Recorded data
▽

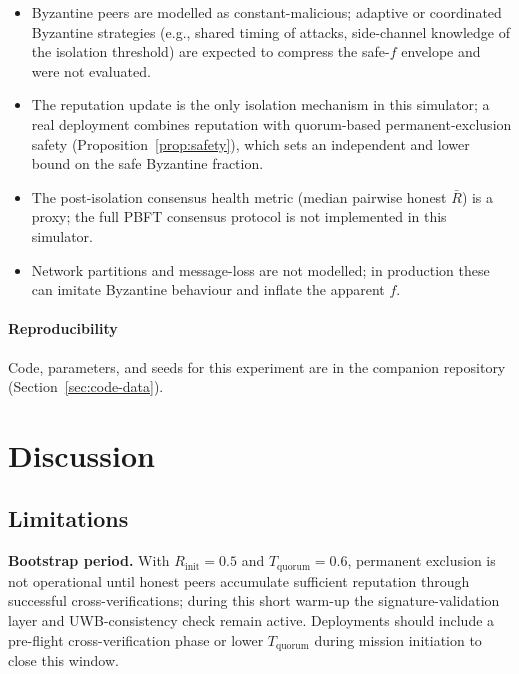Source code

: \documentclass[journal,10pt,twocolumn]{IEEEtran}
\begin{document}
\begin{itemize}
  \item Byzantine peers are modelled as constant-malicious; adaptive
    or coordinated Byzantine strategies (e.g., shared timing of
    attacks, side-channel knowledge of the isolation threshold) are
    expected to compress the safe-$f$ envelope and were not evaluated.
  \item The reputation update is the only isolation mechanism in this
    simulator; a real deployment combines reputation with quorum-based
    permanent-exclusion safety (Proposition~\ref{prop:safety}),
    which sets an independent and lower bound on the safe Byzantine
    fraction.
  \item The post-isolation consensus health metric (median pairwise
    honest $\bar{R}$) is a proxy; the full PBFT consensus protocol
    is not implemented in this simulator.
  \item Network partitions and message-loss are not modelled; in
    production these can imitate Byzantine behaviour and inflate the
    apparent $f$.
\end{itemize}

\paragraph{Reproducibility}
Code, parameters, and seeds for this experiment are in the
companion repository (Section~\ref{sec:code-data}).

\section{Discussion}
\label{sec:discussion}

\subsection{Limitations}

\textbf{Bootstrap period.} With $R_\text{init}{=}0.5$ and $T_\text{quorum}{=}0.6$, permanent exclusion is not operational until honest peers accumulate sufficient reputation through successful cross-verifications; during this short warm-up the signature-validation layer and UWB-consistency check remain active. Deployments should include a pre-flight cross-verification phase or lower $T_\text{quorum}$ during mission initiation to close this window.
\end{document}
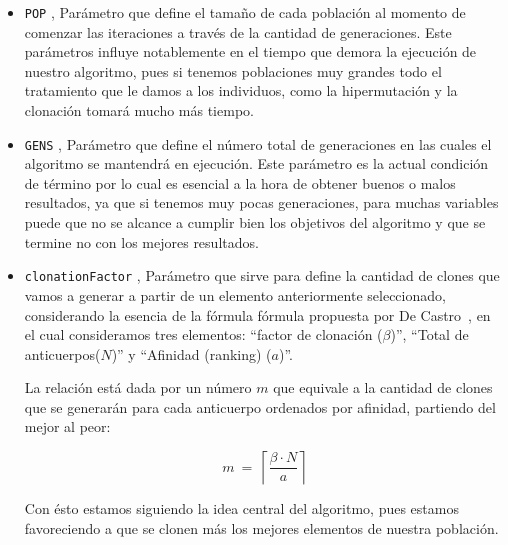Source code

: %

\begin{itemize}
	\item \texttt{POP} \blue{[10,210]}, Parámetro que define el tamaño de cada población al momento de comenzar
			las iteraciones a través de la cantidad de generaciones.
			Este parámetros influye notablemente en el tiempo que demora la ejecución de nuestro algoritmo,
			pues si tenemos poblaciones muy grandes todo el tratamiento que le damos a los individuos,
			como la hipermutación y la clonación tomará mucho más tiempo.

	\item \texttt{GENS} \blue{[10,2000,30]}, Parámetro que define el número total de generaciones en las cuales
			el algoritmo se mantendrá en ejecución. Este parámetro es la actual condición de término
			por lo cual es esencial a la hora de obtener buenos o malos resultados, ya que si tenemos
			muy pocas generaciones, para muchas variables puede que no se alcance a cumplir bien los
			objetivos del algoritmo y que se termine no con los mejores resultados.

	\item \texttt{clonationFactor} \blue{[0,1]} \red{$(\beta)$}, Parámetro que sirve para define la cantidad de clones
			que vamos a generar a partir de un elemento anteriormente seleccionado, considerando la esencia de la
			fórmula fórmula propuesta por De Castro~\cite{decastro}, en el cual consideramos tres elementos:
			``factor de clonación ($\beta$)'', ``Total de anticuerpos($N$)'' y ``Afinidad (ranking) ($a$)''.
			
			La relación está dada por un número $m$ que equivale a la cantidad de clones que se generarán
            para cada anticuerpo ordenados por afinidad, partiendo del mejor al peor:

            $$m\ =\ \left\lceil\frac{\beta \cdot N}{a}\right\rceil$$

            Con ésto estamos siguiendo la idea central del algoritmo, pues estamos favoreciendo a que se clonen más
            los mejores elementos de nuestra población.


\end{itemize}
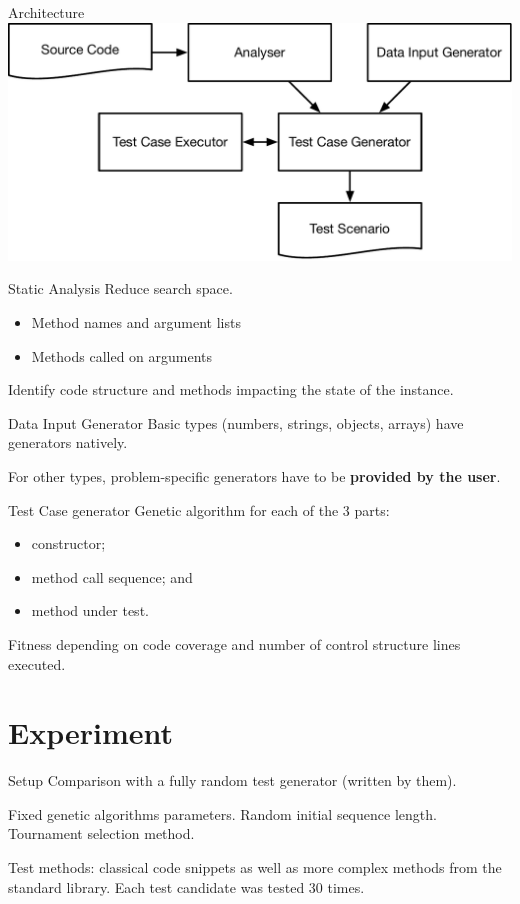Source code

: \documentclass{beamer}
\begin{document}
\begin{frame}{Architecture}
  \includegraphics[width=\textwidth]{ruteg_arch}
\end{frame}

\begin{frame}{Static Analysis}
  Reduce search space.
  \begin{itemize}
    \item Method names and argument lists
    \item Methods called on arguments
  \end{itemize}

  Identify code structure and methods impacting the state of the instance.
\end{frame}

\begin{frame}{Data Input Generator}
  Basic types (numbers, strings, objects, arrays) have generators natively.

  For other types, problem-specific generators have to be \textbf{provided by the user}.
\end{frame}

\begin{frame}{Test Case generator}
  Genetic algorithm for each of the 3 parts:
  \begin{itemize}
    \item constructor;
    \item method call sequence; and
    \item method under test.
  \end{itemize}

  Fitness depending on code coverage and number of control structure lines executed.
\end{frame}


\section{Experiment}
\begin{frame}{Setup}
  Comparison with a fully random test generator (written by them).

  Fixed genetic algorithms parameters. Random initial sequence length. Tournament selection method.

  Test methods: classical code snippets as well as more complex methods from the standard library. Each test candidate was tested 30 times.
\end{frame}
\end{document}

△

Lines that contain "Byzantine" should be pulled from the entries above and reported.

### RESULT FOR THIS EXERCISE
  \item Byzantine peers are modelled as constant-malicious; adaptive
    or coordinated Byzantine strategies (e.g., shared timing of
    which sets an independent and lower bound on the safe Byzantine
    production these can imitate Byzantine behaviour and inflate the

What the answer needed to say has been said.